Top of Provided data

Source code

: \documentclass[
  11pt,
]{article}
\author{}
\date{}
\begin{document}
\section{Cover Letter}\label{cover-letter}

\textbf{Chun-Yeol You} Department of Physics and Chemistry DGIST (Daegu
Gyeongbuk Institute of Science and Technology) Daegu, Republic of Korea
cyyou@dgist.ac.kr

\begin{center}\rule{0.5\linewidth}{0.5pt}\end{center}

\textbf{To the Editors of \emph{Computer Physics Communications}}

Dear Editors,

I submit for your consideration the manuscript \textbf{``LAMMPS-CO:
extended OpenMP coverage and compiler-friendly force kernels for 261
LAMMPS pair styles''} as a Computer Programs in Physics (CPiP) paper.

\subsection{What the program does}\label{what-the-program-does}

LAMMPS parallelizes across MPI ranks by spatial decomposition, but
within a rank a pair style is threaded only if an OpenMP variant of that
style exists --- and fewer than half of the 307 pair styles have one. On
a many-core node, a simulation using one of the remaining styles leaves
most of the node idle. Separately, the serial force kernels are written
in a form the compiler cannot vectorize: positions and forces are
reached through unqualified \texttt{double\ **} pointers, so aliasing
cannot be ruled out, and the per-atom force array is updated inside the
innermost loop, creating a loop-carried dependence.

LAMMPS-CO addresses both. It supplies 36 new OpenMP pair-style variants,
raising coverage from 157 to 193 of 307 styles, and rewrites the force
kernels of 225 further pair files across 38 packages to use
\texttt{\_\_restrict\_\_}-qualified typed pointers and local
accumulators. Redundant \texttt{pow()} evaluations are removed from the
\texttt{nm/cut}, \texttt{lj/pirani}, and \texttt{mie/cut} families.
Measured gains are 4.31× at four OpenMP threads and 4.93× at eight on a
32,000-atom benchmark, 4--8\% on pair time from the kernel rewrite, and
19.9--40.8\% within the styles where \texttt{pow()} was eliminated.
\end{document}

Bottom of Provided data

Task details: Output all of the data again, exactly.

Response area:
Source code

: \documentclass[
  11pt,
]{article}
\author{}
\date{}
\begin{document}
\section{Cover Letter}\label{cover-letter}

\textbf{Chun-Yeol You} Department of Physics and Chemistry DGIST (Daegu
Gyeongbuk Institute of Science and Technology) Daegu, Republic of Korea
cyyou@dgist.ac.kr

\begin{center}\rule{0.5\linewidth}{0.5pt}\end{center}

\textbf{To the Editors of \emph{Computer Physics Communications}}

Dear Editors,

I submit for your consideration the manuscript \textbf{``LAMMPS-CO:
extended OpenMP coverage and compiler-friendly force kernels for 261
LAMMPS pair styles''} as a Computer Programs in Physics (CPiP) paper.

\subsection{What the program does}\label{what-the-program-does}

LAMMPS parallelizes across MPI ranks by spatial decomposition, but
within a rank a pair style is threaded only if an OpenMP variant of that
style exists --- and fewer than half of the 307 pair styles have one. On
a many-core node, a simulation using one of the remaining styles leaves
most of the node idle. Separately, the serial force kernels are written
in a form the compiler cannot vectorize: positions and forces are
reached through unqualified \texttt{double\ **} pointers, so aliasing
cannot be ruled out, and the per-atom force array is updated inside the
innermost loop, creating a loop-carried dependence.

LAMMPS-CO addresses both. It supplies 36 new OpenMP pair-style variants,
raising coverage from 157 to 193 of 307 styles, and rewrites the force
kernels of 225 further pair files across 38 packages to use
\texttt{\_\_restrict\_\_}-qualified typed pointers and local
accumulators. Redundant \texttt{pow()} evaluations are removed from the
\texttt{nm/cut}, \texttt{lj/pirani}, and \texttt{mie/cut} families.
Measured gains are 4.31× at four OpenMP threads and 4.93× at eight on a
32,000-atom benchmark, 4--8\% on pair time from the kernel rewrite, and
19.9--40.8\% within the styles where \texttt{pow()} was eliminated.
\end{document}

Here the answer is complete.